Transparency on how Minthar Holdings protects data, ensures compliance, and maintains operational integrity.
Full compliance with the Kingdom's Personal Data Protection Law — including lawful basis documentation, data subject rights mechanisms, and cross-border transfer safeguards under Article 29.
Our cybersecurity practices align with the National Cybersecurity Authority's Essential Cybersecurity Controls framework.
All public-facing content is reviewed to ensure no unauthorized securities solicitation or financial promotion under Capital Market Authority regulations.
All data in transit is encrypted using TLS 1.2+. We do not store sensitive payment data — all payment processing is handled by PCI DSS-compliant third parties.

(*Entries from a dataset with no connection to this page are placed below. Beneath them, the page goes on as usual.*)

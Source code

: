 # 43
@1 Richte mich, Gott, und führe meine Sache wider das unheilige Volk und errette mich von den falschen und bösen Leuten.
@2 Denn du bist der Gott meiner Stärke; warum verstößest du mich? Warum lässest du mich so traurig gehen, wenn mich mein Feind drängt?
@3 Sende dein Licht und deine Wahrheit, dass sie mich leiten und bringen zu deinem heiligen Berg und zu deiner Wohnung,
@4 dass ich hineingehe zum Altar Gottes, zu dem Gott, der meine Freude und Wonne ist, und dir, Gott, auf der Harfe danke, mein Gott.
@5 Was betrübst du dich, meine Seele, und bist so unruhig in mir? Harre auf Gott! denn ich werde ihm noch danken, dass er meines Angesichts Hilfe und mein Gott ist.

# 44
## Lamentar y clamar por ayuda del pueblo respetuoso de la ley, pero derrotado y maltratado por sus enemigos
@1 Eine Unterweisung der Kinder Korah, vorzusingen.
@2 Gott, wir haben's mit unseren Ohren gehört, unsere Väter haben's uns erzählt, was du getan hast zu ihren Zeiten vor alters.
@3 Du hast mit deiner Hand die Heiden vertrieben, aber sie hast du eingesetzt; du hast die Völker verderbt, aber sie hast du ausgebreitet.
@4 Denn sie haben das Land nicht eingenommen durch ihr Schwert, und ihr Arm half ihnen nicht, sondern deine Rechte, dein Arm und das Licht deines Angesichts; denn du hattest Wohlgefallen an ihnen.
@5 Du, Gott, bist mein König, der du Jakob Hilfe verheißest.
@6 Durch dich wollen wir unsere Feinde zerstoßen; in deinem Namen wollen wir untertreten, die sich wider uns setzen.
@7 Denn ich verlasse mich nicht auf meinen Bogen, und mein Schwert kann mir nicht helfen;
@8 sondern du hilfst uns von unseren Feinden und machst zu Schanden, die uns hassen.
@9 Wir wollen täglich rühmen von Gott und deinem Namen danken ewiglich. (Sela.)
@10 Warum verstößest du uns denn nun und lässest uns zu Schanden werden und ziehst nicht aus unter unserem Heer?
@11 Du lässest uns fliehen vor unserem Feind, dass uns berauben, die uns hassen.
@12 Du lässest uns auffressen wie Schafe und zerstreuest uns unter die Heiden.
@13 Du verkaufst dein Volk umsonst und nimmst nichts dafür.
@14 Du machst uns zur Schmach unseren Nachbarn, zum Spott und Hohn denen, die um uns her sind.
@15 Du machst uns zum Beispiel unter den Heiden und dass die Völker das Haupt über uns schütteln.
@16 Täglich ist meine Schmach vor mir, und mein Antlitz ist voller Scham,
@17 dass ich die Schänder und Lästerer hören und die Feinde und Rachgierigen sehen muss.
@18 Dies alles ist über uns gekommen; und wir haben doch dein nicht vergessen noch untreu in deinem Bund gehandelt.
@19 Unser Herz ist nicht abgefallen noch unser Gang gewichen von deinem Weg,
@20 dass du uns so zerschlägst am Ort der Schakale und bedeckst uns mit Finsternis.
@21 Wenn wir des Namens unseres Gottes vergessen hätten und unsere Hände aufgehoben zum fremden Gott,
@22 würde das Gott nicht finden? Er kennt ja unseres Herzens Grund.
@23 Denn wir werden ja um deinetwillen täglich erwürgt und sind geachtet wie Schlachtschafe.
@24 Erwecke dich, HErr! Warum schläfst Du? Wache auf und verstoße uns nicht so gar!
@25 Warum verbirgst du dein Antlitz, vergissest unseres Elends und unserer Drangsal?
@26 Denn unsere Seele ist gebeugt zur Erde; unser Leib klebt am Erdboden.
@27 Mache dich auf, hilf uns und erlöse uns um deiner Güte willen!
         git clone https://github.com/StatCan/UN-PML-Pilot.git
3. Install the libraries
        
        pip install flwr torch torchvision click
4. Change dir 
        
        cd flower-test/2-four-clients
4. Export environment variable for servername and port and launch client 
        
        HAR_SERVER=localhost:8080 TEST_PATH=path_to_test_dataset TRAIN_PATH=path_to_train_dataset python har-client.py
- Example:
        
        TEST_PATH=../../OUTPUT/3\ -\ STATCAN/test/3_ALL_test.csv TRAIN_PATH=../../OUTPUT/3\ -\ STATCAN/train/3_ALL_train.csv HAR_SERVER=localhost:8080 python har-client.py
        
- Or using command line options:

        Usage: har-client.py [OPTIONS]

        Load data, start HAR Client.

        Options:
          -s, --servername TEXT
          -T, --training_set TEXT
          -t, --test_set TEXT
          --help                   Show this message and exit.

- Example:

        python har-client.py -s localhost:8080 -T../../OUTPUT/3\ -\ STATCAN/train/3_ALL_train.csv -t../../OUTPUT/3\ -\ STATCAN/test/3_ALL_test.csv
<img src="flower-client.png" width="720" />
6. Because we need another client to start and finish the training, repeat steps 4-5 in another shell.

We use Plausible Analytics — cookie-free, no IP collection, no personal data stored. No Google Analytics or advertising trackers.
Clear retention periods enforced: 24 months for inquiries, 36 months for partnership applications, 7 years for orders (regulatory), 12 months for job applications.
| Processor | Purpose | Location |
|---|---|---|
| Resend | Transactional email delivery | United States |
| Plausible Analytics | Aggregate website analytics (no PII) | European Union |
| Netlify | Website hosting and CDN | United States |
In accordance with PDPL requirements, we maintain an incident response procedure with 72-hour breach notification capability to the relevant authorities.